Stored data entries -
****************************************

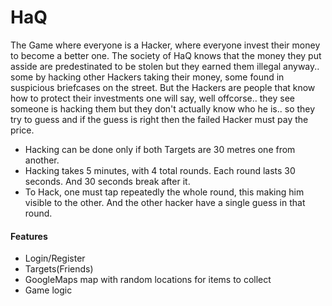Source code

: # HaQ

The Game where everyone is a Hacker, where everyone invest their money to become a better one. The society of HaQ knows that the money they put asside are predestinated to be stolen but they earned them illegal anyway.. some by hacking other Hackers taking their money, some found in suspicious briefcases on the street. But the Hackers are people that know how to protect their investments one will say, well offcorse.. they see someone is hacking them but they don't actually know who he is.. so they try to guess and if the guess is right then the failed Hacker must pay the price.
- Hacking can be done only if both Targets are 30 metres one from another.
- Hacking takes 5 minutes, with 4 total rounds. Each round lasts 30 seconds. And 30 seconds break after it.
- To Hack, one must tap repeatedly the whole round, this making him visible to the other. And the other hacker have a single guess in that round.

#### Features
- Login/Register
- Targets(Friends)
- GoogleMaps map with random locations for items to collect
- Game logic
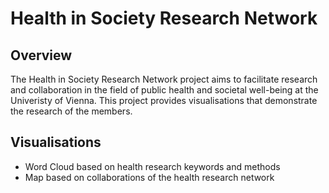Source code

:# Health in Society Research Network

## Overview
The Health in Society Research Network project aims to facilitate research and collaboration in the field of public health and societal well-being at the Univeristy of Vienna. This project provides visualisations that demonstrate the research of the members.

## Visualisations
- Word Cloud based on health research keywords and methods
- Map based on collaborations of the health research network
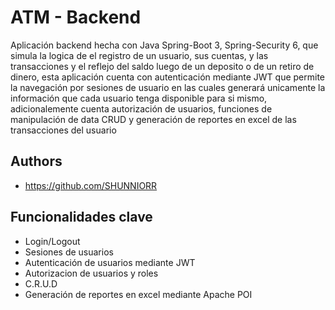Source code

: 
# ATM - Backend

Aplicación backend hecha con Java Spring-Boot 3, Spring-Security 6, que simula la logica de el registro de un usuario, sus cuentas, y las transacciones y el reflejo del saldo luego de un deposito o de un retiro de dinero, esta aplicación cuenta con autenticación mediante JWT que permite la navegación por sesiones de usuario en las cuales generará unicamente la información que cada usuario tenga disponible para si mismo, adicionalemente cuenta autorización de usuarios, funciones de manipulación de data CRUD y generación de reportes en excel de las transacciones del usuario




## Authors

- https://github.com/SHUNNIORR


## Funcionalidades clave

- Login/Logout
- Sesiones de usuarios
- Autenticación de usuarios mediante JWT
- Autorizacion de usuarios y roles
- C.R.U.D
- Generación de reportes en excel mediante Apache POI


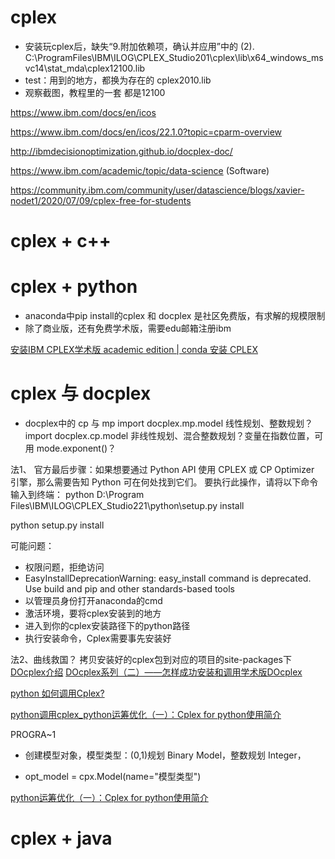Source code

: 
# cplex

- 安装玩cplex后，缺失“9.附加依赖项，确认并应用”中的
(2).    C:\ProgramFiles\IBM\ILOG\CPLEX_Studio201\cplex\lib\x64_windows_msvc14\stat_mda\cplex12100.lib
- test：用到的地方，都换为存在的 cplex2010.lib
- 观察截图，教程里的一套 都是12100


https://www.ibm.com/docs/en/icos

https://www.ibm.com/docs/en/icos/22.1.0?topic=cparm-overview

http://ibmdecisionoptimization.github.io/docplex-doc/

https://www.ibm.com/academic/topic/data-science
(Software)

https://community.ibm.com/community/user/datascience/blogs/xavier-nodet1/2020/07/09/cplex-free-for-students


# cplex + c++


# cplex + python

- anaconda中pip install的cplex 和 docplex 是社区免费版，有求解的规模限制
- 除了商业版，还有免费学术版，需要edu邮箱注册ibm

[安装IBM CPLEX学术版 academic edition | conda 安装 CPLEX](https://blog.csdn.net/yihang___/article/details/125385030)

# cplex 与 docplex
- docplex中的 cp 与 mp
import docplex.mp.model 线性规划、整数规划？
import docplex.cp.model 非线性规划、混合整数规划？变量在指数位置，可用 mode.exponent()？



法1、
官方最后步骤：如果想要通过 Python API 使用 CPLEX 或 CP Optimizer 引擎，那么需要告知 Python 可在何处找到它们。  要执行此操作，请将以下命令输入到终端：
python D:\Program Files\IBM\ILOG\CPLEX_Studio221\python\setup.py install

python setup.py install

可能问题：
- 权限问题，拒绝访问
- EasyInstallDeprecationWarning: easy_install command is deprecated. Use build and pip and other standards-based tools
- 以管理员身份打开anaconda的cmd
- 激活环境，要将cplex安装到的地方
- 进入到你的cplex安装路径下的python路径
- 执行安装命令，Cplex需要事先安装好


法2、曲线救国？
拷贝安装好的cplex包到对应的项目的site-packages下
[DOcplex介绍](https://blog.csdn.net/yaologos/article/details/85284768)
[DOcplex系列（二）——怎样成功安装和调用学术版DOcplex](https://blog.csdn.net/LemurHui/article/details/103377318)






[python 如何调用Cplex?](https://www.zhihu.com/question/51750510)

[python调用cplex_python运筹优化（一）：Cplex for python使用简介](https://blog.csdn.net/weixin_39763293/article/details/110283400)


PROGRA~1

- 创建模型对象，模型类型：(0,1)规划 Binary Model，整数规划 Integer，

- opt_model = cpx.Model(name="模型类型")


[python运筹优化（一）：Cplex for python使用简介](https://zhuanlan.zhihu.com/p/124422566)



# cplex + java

****************************************

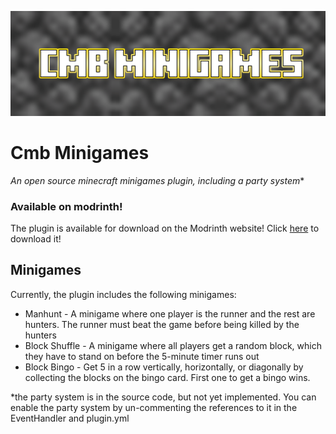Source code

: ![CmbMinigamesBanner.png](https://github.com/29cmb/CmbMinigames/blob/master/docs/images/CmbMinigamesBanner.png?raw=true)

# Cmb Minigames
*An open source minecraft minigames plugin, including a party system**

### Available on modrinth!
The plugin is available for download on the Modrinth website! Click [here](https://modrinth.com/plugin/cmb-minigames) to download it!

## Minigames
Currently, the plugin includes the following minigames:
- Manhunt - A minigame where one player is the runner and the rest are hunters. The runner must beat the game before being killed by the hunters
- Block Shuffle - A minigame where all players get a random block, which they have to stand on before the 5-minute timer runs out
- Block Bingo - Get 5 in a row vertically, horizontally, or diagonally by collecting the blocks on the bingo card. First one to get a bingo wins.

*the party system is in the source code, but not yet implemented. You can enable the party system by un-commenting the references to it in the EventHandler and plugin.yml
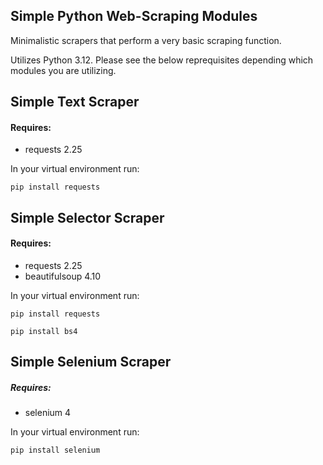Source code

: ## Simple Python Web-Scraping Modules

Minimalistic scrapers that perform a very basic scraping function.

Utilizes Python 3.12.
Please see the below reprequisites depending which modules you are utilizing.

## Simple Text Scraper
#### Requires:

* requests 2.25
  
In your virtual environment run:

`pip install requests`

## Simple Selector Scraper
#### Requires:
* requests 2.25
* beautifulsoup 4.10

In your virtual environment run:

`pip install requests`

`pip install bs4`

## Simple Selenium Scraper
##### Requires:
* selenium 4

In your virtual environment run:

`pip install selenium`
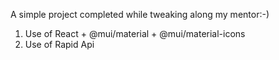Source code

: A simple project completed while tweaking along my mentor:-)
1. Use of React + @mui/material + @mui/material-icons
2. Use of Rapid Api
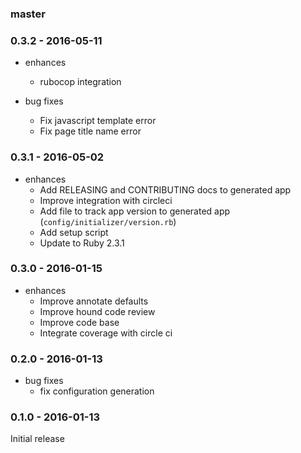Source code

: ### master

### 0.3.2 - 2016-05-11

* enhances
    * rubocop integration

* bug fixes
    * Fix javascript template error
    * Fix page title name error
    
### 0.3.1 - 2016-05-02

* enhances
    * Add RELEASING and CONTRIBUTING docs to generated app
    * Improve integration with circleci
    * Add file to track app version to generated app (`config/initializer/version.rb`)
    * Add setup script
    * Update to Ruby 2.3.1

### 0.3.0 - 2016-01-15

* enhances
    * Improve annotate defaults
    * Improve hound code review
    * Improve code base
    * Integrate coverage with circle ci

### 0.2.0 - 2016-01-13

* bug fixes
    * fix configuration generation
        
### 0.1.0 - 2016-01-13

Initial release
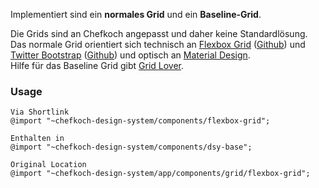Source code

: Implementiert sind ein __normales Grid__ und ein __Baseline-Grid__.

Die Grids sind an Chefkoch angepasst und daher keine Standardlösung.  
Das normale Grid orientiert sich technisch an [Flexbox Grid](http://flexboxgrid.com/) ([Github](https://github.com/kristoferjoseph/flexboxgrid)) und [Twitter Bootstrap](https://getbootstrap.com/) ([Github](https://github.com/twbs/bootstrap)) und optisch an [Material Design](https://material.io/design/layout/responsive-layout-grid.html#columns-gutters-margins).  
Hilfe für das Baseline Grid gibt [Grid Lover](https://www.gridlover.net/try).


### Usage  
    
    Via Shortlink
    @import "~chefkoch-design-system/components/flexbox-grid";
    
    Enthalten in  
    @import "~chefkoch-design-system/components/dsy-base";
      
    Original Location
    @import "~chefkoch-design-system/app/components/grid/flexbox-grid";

****************************************

What you need to do - How many of the lines in the records include the string "material"? Reply with the number alone.

Response to the task - 2